El 61% de los solteros en Estados Unidos no está dispuesto a desplazarse más de 30 minutos para un primer encuentro romántico, según revela un estudio de la plataforma de citas Match citado por CNBC. Esta tendencia evidencia cómo la distancia geográfica se ha vuelto un factor determinante para aceptar o rechazar una cita. Logan Ury, directora de relaciones en Hinge, explicó:
“No es sorprendente que la gente quiera minimizar el esfuerzo inicial”.
La percepción del tiempo invertido y la logística influyen en las decisiones de quienes buscan pareja, especialmente en grandes urbes donde el tráfico y el transporte público pueden complicar el encuentro.
El reporte de CNBC agrega que la preferencia por encuentros cercanos también responde a un cambio en la percepción del riesgo y el valor personal. Helen Fisher, antropóloga y asesora científica de Match Group, afirmó:
“Las personas buscan maximizar la eficiencia en todos los aspectos de su vida social, incluidas las citas. Si sienten que deben desplazarse demasiado, pueden interpretar la situación como una señal de que la otra persona no vale suficiente la pena”.
Además, sostiene que esta actitud refleja un enfoque pragmático donde la autovaloración y la administración del tiempo se entrelazan.
¿Cómo decidir si vale la pena invertir más tiempo en una primera cita?

Determinar si un encuentro justifica un viaje más largo implica evaluar señales previas y expectativas personales, según expertos consultados por Psychology Today y The Guardian. Una recomendación frecuente es observar la calidad de la comunicación antes de la cita.
“Si la conversación fluye, hay intereses en común y se percibe autenticidad, podría valer la pena salir de la zona de confort”,
detalla un artículo de Psychology Today.
Otro aspecto relevante es el contexto social y emocional. The Guardian cita a la psicóloga Linda Blair, quien recomienda establecer límites claros sobre tiempo y distancia.
“Reconocer el propio valor y definir expectativas realistas ayuda a evitar frustraciones y a tomar decisiones más informadas”,
señala.
La tecnología también ha modificado la percepción de las distancias. Plataformas como Hinge, Tinder y Bumble ofrecen filtros para delimitar rangos geográficos. Sin embargo, según CNBC, el filtro por distancia no resuelve el dilema de fondo: cuándo vale la pena hacer una excepción. “No existe una regla universal; cada caso depende del nivel de interés, el contexto y la disposición emocional de las personas”, concluye Fisher.

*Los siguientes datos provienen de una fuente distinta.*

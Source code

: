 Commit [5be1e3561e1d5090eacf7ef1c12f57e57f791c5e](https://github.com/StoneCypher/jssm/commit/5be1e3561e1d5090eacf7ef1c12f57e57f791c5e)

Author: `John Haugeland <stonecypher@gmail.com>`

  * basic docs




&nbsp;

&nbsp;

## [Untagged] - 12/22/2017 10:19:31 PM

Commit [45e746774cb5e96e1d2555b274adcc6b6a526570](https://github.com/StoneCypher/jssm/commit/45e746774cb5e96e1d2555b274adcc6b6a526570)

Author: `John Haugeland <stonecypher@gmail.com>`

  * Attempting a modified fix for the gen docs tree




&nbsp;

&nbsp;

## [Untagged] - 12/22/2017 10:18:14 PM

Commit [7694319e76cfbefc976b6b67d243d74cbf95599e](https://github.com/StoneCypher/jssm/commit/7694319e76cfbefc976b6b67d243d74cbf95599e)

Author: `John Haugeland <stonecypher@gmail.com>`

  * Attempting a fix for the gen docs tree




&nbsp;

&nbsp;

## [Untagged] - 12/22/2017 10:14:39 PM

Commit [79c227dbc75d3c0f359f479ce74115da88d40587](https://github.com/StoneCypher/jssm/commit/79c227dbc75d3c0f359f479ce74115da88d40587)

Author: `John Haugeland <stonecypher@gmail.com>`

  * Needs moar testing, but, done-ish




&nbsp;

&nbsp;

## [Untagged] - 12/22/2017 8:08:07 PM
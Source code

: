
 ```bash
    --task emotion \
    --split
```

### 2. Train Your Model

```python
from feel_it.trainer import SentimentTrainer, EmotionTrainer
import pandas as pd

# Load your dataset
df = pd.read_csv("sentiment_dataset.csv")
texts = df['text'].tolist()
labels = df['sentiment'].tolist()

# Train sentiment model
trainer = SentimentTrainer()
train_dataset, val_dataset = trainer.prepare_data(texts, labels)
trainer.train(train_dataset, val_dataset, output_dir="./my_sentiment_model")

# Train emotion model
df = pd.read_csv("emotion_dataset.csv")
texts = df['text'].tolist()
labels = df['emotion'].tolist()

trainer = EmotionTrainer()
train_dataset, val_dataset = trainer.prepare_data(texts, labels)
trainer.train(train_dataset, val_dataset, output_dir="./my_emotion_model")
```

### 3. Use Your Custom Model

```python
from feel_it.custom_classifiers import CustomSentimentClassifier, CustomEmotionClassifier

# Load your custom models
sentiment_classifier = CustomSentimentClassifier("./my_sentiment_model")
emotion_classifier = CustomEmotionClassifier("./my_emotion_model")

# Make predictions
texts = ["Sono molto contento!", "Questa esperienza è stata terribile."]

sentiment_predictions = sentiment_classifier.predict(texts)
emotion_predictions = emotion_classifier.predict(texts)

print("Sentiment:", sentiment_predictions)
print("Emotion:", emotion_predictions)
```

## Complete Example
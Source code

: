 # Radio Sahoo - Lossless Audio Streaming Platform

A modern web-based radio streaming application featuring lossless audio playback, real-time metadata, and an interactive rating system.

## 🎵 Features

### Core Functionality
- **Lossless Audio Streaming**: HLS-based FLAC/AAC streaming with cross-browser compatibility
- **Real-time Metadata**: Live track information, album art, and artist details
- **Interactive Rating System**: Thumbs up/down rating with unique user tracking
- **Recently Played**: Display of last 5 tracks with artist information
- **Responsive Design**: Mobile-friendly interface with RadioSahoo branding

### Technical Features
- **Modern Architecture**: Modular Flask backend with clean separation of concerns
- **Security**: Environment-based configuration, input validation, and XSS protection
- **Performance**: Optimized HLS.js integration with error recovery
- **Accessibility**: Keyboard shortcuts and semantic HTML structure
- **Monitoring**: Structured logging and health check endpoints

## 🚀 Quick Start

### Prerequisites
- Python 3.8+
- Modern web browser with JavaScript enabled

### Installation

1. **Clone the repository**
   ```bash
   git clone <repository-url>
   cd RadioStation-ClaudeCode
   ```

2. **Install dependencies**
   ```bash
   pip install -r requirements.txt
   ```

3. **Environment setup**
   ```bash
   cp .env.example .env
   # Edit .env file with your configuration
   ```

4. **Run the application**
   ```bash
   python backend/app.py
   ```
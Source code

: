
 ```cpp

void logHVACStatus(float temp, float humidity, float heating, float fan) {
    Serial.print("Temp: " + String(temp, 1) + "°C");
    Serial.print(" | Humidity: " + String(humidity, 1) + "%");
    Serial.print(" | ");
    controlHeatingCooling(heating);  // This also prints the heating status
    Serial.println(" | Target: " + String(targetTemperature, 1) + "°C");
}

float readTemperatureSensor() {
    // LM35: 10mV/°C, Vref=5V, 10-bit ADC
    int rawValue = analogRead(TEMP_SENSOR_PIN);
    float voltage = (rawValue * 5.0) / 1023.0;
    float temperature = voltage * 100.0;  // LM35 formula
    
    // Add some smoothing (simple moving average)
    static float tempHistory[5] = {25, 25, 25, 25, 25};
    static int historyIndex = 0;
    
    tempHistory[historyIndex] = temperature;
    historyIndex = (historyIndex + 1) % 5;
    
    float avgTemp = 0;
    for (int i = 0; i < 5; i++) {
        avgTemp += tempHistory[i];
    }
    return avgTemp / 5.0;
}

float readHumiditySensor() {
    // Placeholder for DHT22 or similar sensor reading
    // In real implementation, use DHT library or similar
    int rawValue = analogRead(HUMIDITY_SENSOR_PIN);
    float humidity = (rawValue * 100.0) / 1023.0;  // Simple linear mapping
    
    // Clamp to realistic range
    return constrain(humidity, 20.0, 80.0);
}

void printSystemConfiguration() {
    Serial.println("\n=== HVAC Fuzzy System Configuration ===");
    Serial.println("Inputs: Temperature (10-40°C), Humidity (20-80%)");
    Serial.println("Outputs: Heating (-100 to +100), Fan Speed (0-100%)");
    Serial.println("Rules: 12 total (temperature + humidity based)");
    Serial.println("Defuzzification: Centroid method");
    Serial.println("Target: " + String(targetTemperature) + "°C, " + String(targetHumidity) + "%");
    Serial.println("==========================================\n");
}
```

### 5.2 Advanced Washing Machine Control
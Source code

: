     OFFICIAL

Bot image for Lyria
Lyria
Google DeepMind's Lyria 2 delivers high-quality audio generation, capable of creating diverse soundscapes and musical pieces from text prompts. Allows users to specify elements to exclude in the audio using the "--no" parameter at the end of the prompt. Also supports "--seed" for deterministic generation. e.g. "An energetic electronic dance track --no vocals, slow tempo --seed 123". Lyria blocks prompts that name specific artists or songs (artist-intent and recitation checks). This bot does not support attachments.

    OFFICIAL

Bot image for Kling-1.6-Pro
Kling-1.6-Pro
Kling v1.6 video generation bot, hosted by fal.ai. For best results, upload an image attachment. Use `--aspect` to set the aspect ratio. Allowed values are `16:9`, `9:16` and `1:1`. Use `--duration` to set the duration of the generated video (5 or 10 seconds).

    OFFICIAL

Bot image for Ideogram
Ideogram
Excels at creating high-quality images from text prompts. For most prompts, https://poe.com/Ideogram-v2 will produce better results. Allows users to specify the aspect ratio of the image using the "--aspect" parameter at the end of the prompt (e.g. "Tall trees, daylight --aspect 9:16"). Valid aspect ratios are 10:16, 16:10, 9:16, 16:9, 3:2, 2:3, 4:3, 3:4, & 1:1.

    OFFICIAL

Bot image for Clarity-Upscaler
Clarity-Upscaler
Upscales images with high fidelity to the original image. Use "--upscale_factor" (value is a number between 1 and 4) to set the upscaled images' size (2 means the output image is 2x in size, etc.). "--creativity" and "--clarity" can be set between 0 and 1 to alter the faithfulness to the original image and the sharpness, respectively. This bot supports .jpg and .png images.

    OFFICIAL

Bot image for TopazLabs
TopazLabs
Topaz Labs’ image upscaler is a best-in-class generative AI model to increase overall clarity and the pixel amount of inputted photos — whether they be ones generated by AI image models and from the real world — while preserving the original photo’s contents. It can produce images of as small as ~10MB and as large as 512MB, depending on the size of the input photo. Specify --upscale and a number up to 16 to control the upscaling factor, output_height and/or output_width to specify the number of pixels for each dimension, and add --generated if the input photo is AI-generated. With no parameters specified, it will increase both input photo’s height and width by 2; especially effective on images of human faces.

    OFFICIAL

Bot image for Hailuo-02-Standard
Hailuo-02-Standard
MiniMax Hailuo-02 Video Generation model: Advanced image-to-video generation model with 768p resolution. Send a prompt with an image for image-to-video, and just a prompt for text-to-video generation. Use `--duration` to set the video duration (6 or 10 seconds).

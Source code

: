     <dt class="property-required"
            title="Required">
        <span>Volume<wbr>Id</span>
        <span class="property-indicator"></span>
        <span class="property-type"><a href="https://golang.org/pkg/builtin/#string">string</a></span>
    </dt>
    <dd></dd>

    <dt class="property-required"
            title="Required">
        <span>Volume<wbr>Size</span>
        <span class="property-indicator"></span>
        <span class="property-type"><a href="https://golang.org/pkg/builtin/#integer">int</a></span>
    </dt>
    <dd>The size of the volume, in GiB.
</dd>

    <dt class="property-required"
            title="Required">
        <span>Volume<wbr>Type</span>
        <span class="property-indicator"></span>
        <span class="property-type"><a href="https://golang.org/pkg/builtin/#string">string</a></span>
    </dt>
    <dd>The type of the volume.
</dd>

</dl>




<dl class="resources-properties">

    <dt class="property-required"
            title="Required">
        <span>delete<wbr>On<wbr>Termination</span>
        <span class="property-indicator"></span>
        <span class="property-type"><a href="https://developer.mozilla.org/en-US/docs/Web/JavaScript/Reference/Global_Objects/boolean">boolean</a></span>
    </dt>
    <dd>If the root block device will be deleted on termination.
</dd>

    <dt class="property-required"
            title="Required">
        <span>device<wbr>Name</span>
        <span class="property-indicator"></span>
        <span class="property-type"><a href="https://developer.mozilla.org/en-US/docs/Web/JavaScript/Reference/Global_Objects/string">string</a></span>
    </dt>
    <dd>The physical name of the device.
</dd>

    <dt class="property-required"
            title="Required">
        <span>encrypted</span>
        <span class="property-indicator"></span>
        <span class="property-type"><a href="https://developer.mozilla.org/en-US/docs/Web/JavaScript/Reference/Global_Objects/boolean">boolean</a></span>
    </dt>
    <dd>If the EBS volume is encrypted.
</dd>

El impacto de la inmediatez y la comodidad en los vínculos modernos

La tendencia a evitar desplazamientos largos para una primera cita refleja un cambio en las prioridades y en la forma en que los solteros valoran su tiempo, su comodidad y sus expectativas románticas, de acuerdo con los especialistas citados por CNBC, Psychology Today y The Guardian. La rapidez y accesibilidad que ofrecen las aplicaciones de citas han elevado el estándar de conveniencia, lo que puede limitar experiencias espontáneas, pero también protege el tiempo y el bienestar de los usuarios.
Expertos como Fisher y Ury coinciden en que, para muchos, la decisión de no invertir más de media hora en un encuentro inicial está alineada con una gestión racional de los recursos personales, en especial el tiempo. El proceso se ha vuelto más selectivo y menos dispuesto a compromisos que no aseguran una mínima compatibilidad previa.